> Task statement:
Retype each entry below precisely as it reads.

Segment Start: Records shown

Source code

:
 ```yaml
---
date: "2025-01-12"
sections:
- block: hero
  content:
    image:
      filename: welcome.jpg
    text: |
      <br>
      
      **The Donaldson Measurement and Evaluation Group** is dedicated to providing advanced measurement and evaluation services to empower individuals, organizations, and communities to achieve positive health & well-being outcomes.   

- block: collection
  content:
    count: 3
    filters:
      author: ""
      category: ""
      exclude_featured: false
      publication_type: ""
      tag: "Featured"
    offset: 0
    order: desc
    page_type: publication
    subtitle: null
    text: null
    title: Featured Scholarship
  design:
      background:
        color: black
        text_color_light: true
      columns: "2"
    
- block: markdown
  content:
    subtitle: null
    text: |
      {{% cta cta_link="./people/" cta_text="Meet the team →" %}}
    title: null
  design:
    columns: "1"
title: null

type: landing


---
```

Segment End: Records shown

> Your solution:
Source code

:
 ```yaml
---
date: "2025-01-12"
sections:
- block: hero
  content:
    image:
      filename: welcome.jpg
    text: |
      <br>
      
      **The Donaldson Measurement and Evaluation Group** is dedicated to providing advanced measurement and evaluation services to empower individuals, organizations, and communities to achieve positive health & well-being outcomes.   

- block: collection
  content:
    count: 3
    filters:
      author: ""
      category: ""
      exclude_featured: false
      publication_type: ""
      tag: "Featured"
    offset: 0
    order: desc
    page_type: publication
    subtitle: null
    text: null
    title: Featured Scholarship
  design:
      background:
        color: black
        text_color_light: true
      columns: "2"
    
- block: markdown
  content:
    subtitle: null
    text: |
      {{% cta cta_link="./people/" cta_text="Meet the team →" %}}
    title: null
  design:
    columns: "1"
title: null

type: landing


---
```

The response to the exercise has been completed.